Whenever I get warnings of packages being overwritten or removed, I just click "Yes" to all of them. I don't fully understand them all, so I tend to go with the newer version because older packages with a distro update probably has a higher chance of breaking something.
Packages, yes, but config files are a COMPLETELY different story. Consider, as an example, that you created a configuration file for Samba, which contains all the directories you wish to share with other specific computers on the network. The file is tailored to your needs; it can't be the generic config file that the package provides when it's installed.
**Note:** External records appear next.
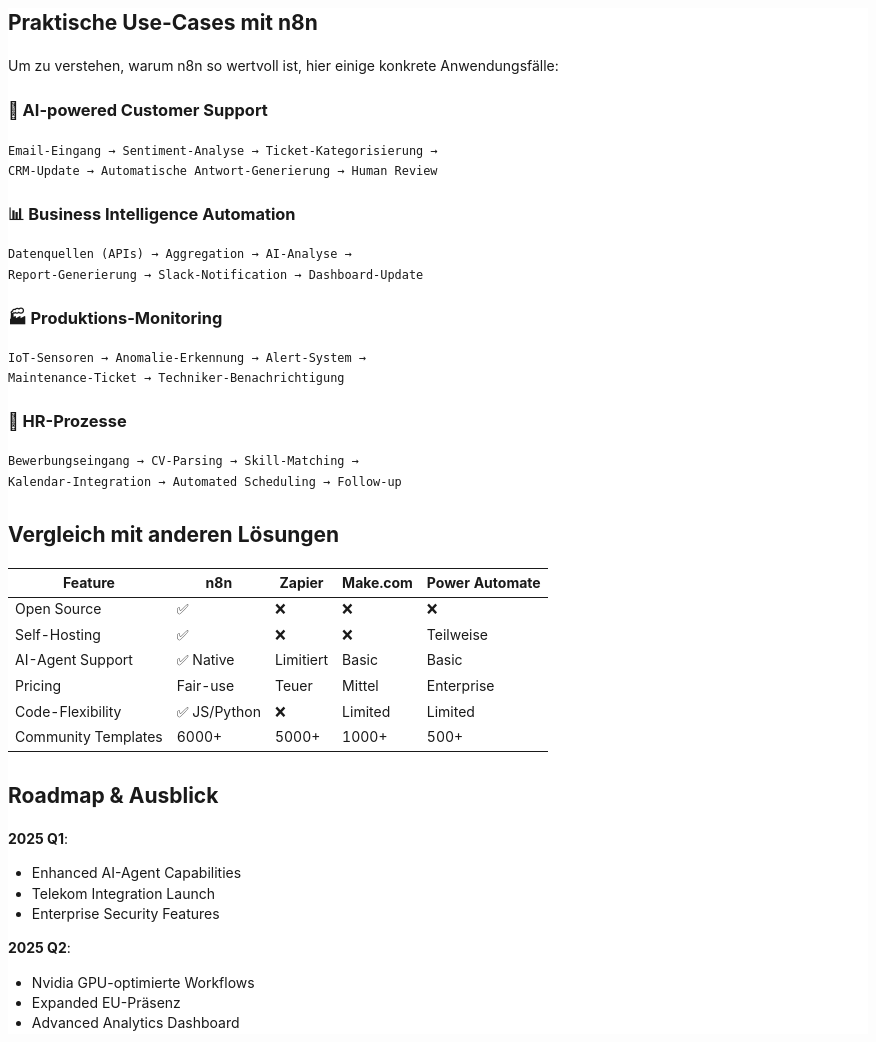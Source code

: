 ## Praktische Use-Cases mit n8n

Um zu verstehen, warum n8n so wertvoll ist, hier einige konkrete Anwendungsfälle:

### 🤖 AI-powered Customer Support
```
Email-Eingang → Sentiment-Analyse → Ticket-Kategorisierung → 
CRM-Update → Automatische Antwort-Generierung → Human Review
```

### 📊 Business Intelligence Automation
```
Datenquellen (APIs) → Aggregation → AI-Analyse → 
Report-Generierung → Slack-Notification → Dashboard-Update
```

### 🏭 Produktions-Monitoring
```
IoT-Sensoren → Anomalie-Erkennung → Alert-System → 
Maintenance-Ticket → Techniker-Benachrichtigung
```

### 💼 HR-Prozesse
```
Bewerbungseingang → CV-Parsing → Skill-Matching → 
Kalendar-Integration → Automated Scheduling → Follow-up
```

## Vergleich mit anderen Lösungen

| Feature | n8n | Zapier | Make.com | Power Automate |
|---------|-----|--------|----------|----------------|
| Open Source | ✅ | ❌ | ❌ | ❌ |
| Self-Hosting | ✅ | ❌ | ❌ | Teilweise |
| AI-Agent Support | ✅ Native | Limitiert | Basic | Basic |
| Pricing | Fair-use | Teuer | Mittel | Enterprise |
| Code-Flexibility | ✅ JS/Python | ❌ | Limited | Limited |
| Community Templates | 6000+ | 5000+ | 1000+ | 500+ |

## Roadmap & Ausblick

**2025 Q1**: 
- Enhanced AI-Agent Capabilities
- Telekom Integration Launch
- Enterprise Security Features

**2025 Q2**: 
- Nvidia GPU-optimierte Workflows
- Expanded EU-Präsenz
- Advanced Analytics Dashboard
So you edit the original samba.conf to allow access to the directories, and merrily go on your way computing...until the samba package updates to a new version. When that happens, the installer/config file utility will offer to give you a new config file: 'the package maintainer's version'.
The utility will give you some choices here; you can accept the new file, compare it side by side with the file in service, or zap it, in which case you keep your custom samba.conf and decline the new one.
Here, you have to be careful. If you blindly accept the new one, thinking it's newer or better or something, you will completely break samba, and nothing will be shared on the network.
This is one thing that can make Linux a bit complex; you have to be intimate enough with your system's innards to know which config files you've edited and customized for your use. There's usually a way to back out/undo a wrong decision on config files, but that would vary between distros. Another thing you can do is to completely back up /etc/* on a regular basis, because that is where the config files live.